Poor Punxsutawny Phil. He gets blamed for the most miserable 6 weeks of weather most of us experience. Somehow I can relate to the old bugger.
First, being called a groundhog is a very nice description for something that is scientifically known as a marmota monax, or in more common terms a woodchuck (yes of the “how much wood can a woodchuck chuck if a woodchuck could chuck wood fame”.) Kin to the Southern squirrel which is often called a tree rat. Rodents one and all.
Forget the fact that Phil is actually a rodent, and that he lives in a tree stump, Phil and I have a lot in common. There has been only one Phil since this craziness began. There is only one me. I have proof of this fact from the internet and my friends.
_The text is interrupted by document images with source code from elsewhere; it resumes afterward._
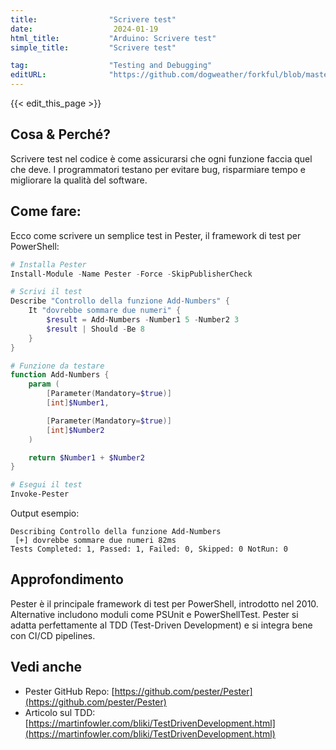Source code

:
 ```yaml
---
title:                "Scrivere test"
date:                  2024-01-19
html_title:           "Arduino: Scrivere test"
simple_title:         "Scrivere test"

tag:                  "Testing and Debugging"
editURL:              "https://github.com/dogweather/forkful/blob/master/content/it/powershell/writing-tests.md"
---
```


{{< edit_this_page >}}

## Cosa & Perché?
Scrivere test nel codice è come assicurarsi che ogni funzione faccia quel che deve. I programmatori testano per evitare bug, risparmiare tempo e migliorare la qualità del software.

## Come fare:
Ecco come scrivere un semplice test in Pester, il framework di test per PowerShell:

```PowerShell
# Installa Pester
Install-Module -Name Pester -Force -SkipPublisherCheck

# Scrivi il test
Describe "Controllo della funzione Add-Numbers" {
    It "dovrebbe sommare due numeri" {
        $result = Add-Numbers -Number1 5 -Number2 3
        $result | Should -Be 8
    }
}

# Funzione da testare
function Add-Numbers {
    param (
        [Parameter(Mandatory=$true)]
        [int]$Number1,

        [Parameter(Mandatory=$true)]
        [int]$Number2
    )

    return $Number1 + $Number2
}

# Esegui il test
Invoke-Pester
```

Output esempio:

```
Describing Controllo della funzione Add-Numbers
 [+] dovrebbe sommare due numeri 82ms
Tests Completed: 1, Passed: 1, Failed: 0, Skipped: 0 NotRun: 0
```

## Approfondimento
Pester è il principale framework di test per PowerShell, introdotto nel 2010. Alternative includono moduli come PSUnit e PowerShellTest. Pester si adatta perfettamente al TDD (Test-Driven Development) e si integra bene con CI/CD pipelines.

## Vedi anche
- Pester GitHub Repo: [https://github.com/pester/Pester](https://github.com/pester/Pester)
- Articolo sul TDD: [https://martinfowler.com/bliki/TestDrivenDevelopment.html](https://martinfowler.com/bliki/TestDrivenDevelopment.html)

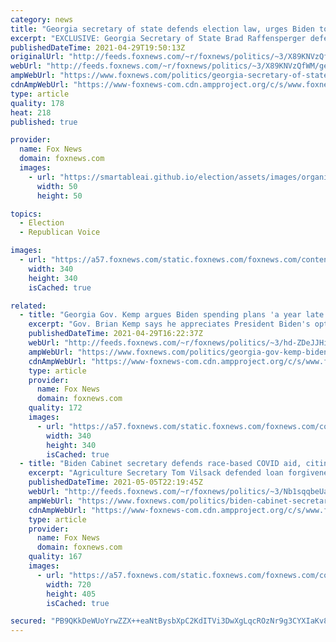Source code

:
 ```yaml
---
category: news
title: "Georgia secretary of state defends election law, urges Biden to stop 'playing political games'"
excerpt: "EXCLUSIVE: Georgia Secretary of State Brad Raffensperger defended the state’s new voting law amid heightened scrutiny—including from President Biden, who has likened the provision to “Jim Crow on steroids”— by saying it has “commonsense” safeguards for Georgia elections, and maintaining that it is not"
publishedDateTime: 2021-04-29T19:50:13Z
originalUrl: "http://feeds.foxnews.com/~r/foxnews/politics/~3/X89KNVzQfWM/georgia-secretary-of-state-defends-election-law-urges-biden-to-stop-playing-political-games"
webUrl: "http://feeds.foxnews.com/~r/foxnews/politics/~3/X89KNVzQfWM/georgia-secretary-of-state-defends-election-law-urges-biden-to-stop-playing-political-games"
ampWebUrl: "https://www.foxnews.com/politics/georgia-secretary-of-state-defends-election-law-urges-biden-to-stop-playing-political-games.amp"
cdnAmpWebUrl: "https://www-foxnews-com.cdn.ampproject.org/c/s/www.foxnews.com/politics/georgia-secretary-of-state-defends-election-law-urges-biden-to-stop-playing-political-games.amp"
type: article
quality: 178
heat: 218
published: true

provider:
  name: Fox News
  domain: foxnews.com
  images:
    - url: "https://smartableai.github.io/election/assets/images/organizations/foxnews.com-50x50.jpg"
      width: 50
      height: 50

topics:
  - Election
  - Republican Voice

images:
  - url: "https://a57.foxnews.com/static.foxnews.com/foxnews.com/content/uploads/2020/10/340/340/brooke-singman-headshot.jpg?ve=1&tl=1"
    width: 340
    height: 340
    isCached: true

related:
  - title: "Georgia Gov. Kemp argues Biden spending plans 'a year late' as states reopen"
    excerpt: "Gov. Brian Kemp says he appreciates President Biden's optimism, but the Republican from Georgia calls the president's proposals \"behind the curve.\""
    publishedDateTime: 2021-04-29T16:22:37Z
    webUrl: "http://feeds.foxnews.com/~r/foxnews/politics/~3/hd-ZDeJJHio/georgia-gov-kemp-biden-spending-plans-a-year-late"
    ampWebUrl: "https://www.foxnews.com/politics/georgia-gov-kemp-biden-spending-plans-a-year-late.amp"
    cdnAmpWebUrl: "https://www-foxnews-com.cdn.ampproject.org/c/s/www.foxnews.com/politics/georgia-gov-kemp-biden-spending-plans-a-year-late.amp"
    type: article
    provider:
      name: Fox News
      domain: foxnews.com
    quality: 172
    images:
      - url: "https://a57.foxnews.com/static.foxnews.com/foxnews.com/content/uploads/2019/03/340/340/PaulSteinhauser.jpg?ve=1&tl=1"
        width: 340
        height: 340
        isCached: true
  - title: "Biden Cabinet secretary defends race-based COVID aid, citing historical discrimination"
    excerpt: "Agriculture Secretary Tom Vilsack defended loan forgiveness for minority farmers in a press briefing Wednesday, citing historical discrimination by the U.S. Department of Agriculture."
    publishedDateTime: 2021-05-05T22:19:45Z
    webUrl: "http://feeds.foxnews.com/~r/foxnews/politics/~3/Nb1sqqbeUaI/biden-cabinet-secretary-race-based-covid-aid-historical-discrimination"
    ampWebUrl: "https://www.foxnews.com/politics/biden-cabinet-secretary-race-based-covid-aid-historical-discrimination.amp"
    cdnAmpWebUrl: "https://www-foxnews-com.cdn.ampproject.org/c/s/www.foxnews.com/politics/biden-cabinet-secretary-race-based-covid-aid-historical-discrimination.amp"
    type: article
    provider:
      name: Fox News
      domain: foxnews.com
    quality: 167
    images:
      - url: "https://a57.foxnews.com/static.foxnews.com/foxnews.com/content/uploads/2021/02/720/405/Tom-Vilsack-USDA.jpg?ve=1&tl=1"
        width: 720
        height: 405
        isCached: true

secured: "PB9QKkDeWUoYrwZZX++eaNtBysbXpC2KdITVi3DwXgLqcROzNr9g3CYXIaKv8fmc9ZQGk+Szr7znzvwDthzCeVIxqoXLfn8VGWZbN4gR92JjCH8BQu/Jabd3bWeFllR4yYnuM2uqU0pT1+wtva5imC8gw6Yf2LzSWJgaSAVGZO5mdNZK1HE9s4LHOspJhAyIkaWrKnHVktV8vCTStTAMxEZu/CrU6eGgHqWti2bEiR6bh1dsjGpMeVliDZeR3Oxj3CFKUOGToTY9m9CELwTU8k5RX83qN5PaflVAYSdlBxBOokp8Io4o1nZhIOB3V1qH/JiNn97YBaNe7/c2b6W7860FAfw5Eoy5zPC5zNZh4Vs=;nNJ0TZhd8BBD2llN6jXAwQ=="
---
```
Phil runs from his shadow. Until I am able to lose about ¼ of my volume, I too will continue to run from my shadow. I am on the lookout for a shadow about the size of Carrie Underwood, so if you spot one no one is using, let me know. I have dibs on it.
Phil is an early riser. Just look at all the people who come to see him at 2 a.m. every February 2nd. I too am an early riser. Not because people come to see me, but rather because I need time to paint my face or my shadow would be the one running in fear.
Phil lives in a wooden stump. I live in a house made of wood.
People are always mispronouncing part of his name. Punxatawny is often pronounced and written without the “n”. I can’t tell you the ways Argersinger has been mangled both verbally and in written format.
Phil has a fur coat, though its beauty is in the eye of the female type Phil. I would love to have a fur coat, beauty is not optional and must be beautiful in the eyes of me.
Phil has one day each year that is totally his, his claim to fame day. I have one, my birthday, if anyone remembers it. No claim to fame, but mine just the same.
Phil gets blamed for some bad stuff that happens between February 2nd each year and whenever winter leaves. Not only that, he also gets blamed for good stuff not happening. I get blamed for stuff all the time. No particular time of year needed.
Phil may not be able to predict good things, like the end of winter. I am unable to predict anything, including where I might end up when I travel to new places. Phil’s predictions of bad things to come are legendary. I gave up predicting and just expect similar outcomes.
So, on this February 2nd of whatever year it is, let’s celebrate Phil. Let’s also celebrate me. Chocolate, wine and money will do instead of decorations, letters and cards.